DESCRIPTION OF THE TASK:
What is needed is an exact copy of the lines from the one containing "进群后完成问卷后，@对应方向管理进入审核流程" through the final line of the material below.

DATASET RECORDS:
________
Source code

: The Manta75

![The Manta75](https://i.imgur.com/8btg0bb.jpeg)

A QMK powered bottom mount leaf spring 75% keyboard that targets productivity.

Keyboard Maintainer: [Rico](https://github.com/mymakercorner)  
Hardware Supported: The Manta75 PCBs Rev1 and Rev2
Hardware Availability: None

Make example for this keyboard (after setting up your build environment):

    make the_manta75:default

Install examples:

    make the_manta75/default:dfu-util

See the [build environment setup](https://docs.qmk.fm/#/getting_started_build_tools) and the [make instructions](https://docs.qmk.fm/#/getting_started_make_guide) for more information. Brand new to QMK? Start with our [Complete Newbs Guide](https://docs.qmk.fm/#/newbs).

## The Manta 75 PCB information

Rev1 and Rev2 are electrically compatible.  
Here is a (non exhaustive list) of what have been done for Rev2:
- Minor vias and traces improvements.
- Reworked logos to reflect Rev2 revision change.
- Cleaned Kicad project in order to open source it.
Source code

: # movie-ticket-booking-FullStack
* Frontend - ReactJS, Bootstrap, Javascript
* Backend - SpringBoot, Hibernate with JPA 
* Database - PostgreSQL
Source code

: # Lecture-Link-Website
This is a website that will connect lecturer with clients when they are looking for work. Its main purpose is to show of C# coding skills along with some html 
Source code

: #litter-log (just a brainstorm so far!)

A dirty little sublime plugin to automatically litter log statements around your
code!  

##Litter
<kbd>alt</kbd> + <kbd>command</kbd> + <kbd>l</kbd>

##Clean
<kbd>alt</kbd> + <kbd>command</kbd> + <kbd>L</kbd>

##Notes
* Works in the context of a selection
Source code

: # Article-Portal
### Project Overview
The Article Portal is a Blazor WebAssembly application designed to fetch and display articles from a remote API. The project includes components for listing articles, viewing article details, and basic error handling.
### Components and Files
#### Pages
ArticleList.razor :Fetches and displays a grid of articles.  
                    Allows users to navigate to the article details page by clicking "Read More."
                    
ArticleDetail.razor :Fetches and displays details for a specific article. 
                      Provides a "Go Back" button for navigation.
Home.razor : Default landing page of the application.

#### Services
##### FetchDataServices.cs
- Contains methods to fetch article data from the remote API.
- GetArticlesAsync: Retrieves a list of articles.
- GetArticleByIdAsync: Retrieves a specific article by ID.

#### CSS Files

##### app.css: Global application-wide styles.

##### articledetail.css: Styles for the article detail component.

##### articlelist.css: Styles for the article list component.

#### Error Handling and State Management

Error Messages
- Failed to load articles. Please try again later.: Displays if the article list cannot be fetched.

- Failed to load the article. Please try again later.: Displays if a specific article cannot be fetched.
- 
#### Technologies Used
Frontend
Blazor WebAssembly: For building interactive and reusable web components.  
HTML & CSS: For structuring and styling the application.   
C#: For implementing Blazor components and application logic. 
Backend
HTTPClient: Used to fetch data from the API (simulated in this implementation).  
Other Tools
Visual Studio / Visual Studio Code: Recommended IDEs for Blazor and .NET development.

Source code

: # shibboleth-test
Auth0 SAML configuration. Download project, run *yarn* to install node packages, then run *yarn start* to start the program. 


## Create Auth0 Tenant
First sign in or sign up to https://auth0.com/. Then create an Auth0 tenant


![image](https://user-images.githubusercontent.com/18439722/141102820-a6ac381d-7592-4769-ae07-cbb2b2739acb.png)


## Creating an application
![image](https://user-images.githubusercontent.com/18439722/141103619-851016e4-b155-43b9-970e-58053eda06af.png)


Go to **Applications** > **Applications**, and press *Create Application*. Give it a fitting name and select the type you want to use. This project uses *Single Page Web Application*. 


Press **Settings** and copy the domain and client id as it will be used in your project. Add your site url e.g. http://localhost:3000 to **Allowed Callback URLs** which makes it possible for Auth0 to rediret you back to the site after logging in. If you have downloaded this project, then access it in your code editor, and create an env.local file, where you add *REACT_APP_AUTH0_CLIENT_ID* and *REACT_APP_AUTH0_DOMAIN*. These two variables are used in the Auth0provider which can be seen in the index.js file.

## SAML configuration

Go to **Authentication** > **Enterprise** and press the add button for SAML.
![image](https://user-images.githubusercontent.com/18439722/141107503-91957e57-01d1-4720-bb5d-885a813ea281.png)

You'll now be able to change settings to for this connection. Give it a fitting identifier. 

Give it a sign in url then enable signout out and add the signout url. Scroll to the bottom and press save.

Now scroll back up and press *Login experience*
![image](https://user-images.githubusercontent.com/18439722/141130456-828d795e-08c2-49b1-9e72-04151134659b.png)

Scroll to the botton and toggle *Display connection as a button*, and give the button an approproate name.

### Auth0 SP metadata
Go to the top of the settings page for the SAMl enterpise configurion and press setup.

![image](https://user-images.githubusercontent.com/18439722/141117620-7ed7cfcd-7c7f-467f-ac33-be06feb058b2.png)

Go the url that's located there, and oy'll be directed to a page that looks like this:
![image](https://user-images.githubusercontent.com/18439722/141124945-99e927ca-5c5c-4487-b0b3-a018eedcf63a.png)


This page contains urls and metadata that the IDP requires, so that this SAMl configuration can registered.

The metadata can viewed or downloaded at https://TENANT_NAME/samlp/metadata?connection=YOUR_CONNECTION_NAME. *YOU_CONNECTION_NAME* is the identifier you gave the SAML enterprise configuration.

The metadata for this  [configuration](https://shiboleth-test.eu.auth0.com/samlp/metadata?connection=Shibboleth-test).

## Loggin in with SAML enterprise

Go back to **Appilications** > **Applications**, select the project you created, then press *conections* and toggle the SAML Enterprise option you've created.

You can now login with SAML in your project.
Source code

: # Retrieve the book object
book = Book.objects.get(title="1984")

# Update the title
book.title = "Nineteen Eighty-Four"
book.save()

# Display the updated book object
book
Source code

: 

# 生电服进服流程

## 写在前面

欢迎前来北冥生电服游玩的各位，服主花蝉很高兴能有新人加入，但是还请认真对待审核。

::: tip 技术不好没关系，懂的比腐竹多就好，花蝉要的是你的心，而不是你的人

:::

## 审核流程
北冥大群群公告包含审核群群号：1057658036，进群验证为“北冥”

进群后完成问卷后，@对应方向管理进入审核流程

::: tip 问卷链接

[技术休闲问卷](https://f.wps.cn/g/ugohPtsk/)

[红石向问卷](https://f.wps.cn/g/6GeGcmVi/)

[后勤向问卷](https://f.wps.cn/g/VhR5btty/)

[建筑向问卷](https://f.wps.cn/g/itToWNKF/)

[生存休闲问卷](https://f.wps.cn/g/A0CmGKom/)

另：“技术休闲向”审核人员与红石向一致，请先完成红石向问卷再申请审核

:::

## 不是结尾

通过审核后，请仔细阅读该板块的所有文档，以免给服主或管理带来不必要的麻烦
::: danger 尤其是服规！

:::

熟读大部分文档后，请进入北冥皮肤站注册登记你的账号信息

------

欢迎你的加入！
________
EXERCISE RESPONSE:
进群后完成问卷后，@对应方向管理进入审核流程

::: tip 问卷链接

[技术休闲问卷](https://f.wps.cn/g/ugohPtsk/)

[红石向问卷](https://f.wps.cn/g/6GeGcmVi/)

[后勤向问卷](https://f.wps.cn/g/VhR5btty/)

[建筑向问卷](https://f.wps.cn/g/itToWNKF/)

[生存休闲问卷](https://f.wps.cn/g/A0CmGKom/)

另：“技术休闲向”审核人员与红石向一致，请先完成红石向问卷再申请审核

:::

## 不是结尾

通过审核后，请仔细阅读该板块的所有文档，以免给服主或管理带来不必要的麻烦
::: danger 尤其是服规！

:::

熟读大部分文档后，请进入北冥皮肤站注册登记你的账号信息

------

欢迎你的加入！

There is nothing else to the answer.